Anyway, he is moving out in two weeks, thank God. There was a point there were we thought he may not get it.. I do not know what I would have done. We are together one more week and then next week I am going camping again for five days, so I will not be here the last week of his packing, which is probably for the best. It will be sad. It is sad. Every now and then I remember what is happening. 26 years we have been together, we were together through so much, good and bad, and now it is over. In a way, it being so long, it feels like a big project you built and now it is over, complete and you are moving on. It is not for nothing. We lived together, supported each other, had three kids and raised them together and now, we are going our separate ways to some new adventures as we are no longer satisfying each others needs.
I still have not talked to the bloody lawyer. I did not want it really b/c I did not want to spend extra money but on few occasions I reached out and funnily could never get one. One is too busy, the other one works in another country, one says, she was really not a lawyer and one never responded. I have a funny felling that I will be sorry for not pursuing this more. I should have talked to one in the beginning and in the end. I do not know why I am stalling. Anyway, so far we do not have issues with money (except that I still believe that he has some stashed somewhere), but have a feeling that it will be an obstacle somewhere along the way, because money is very important to my STBX .
Good news is that he may be getting his old job back, which means, I may not have to be paying him spousal support, because I am earning now twice as much as he is, and he will be able to pay me a proper child support.

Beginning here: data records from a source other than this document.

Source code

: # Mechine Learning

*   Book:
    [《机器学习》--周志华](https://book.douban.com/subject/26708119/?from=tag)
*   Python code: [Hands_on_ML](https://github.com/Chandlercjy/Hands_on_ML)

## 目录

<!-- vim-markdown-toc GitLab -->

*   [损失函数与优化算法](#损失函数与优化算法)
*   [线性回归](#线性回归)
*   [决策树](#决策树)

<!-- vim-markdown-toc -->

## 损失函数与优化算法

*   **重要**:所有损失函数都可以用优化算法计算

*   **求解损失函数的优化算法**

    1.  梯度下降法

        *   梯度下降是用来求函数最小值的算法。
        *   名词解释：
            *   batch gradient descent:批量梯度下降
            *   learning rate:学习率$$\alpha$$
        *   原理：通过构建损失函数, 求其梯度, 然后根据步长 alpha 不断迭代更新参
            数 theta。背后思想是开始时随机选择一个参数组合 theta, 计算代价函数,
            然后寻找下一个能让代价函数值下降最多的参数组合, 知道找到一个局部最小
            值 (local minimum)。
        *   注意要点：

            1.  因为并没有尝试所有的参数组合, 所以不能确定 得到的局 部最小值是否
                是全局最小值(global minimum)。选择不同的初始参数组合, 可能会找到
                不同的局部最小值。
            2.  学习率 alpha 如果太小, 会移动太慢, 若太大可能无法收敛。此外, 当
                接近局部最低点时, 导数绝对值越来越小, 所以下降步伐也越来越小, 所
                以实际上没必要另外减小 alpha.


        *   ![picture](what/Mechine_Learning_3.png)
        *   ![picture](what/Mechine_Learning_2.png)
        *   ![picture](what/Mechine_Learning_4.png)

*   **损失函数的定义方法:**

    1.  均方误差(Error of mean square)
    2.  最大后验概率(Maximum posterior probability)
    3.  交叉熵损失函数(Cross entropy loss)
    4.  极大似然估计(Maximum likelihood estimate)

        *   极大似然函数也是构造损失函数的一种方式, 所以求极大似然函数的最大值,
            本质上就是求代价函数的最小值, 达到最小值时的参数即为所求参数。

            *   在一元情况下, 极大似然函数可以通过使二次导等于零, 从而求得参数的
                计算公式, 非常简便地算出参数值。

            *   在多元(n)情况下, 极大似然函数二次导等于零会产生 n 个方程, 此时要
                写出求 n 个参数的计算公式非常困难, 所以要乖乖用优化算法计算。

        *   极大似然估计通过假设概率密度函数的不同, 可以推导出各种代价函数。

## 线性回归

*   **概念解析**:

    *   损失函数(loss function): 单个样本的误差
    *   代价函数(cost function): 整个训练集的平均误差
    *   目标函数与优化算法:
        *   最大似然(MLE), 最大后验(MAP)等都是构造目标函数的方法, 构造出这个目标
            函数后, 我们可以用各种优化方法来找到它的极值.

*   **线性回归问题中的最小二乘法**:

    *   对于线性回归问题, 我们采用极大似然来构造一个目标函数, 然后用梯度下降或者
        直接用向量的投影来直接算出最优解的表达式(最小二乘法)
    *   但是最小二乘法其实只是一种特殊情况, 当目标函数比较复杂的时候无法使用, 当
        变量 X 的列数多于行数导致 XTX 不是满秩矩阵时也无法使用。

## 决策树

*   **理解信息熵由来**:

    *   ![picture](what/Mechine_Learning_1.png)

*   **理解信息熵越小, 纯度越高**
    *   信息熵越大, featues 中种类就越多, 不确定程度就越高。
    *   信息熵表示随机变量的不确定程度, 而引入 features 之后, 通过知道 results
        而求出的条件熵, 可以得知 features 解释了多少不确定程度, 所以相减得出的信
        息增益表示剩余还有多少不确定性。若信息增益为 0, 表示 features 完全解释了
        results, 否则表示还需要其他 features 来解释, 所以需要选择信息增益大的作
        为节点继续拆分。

I am really looking forward to moving back into my bed. Decorating my house and finally relaxing in my own home. I want him all the best. I want him to settle down, have a proper place to live, proper job and perhaps to find a woman, as I know this is very important to men. As for me, no, thank you very much, all I need is some peace and quite. Having a safe and happy place to go to, which is my home, being happy and relaxed at my home, not stressing about what needs to be done, and how. Being my own boss, not having someone who will put me down, criticize me, control my life.
I will report here in a month or so to let you know how I am. Thank you for your support.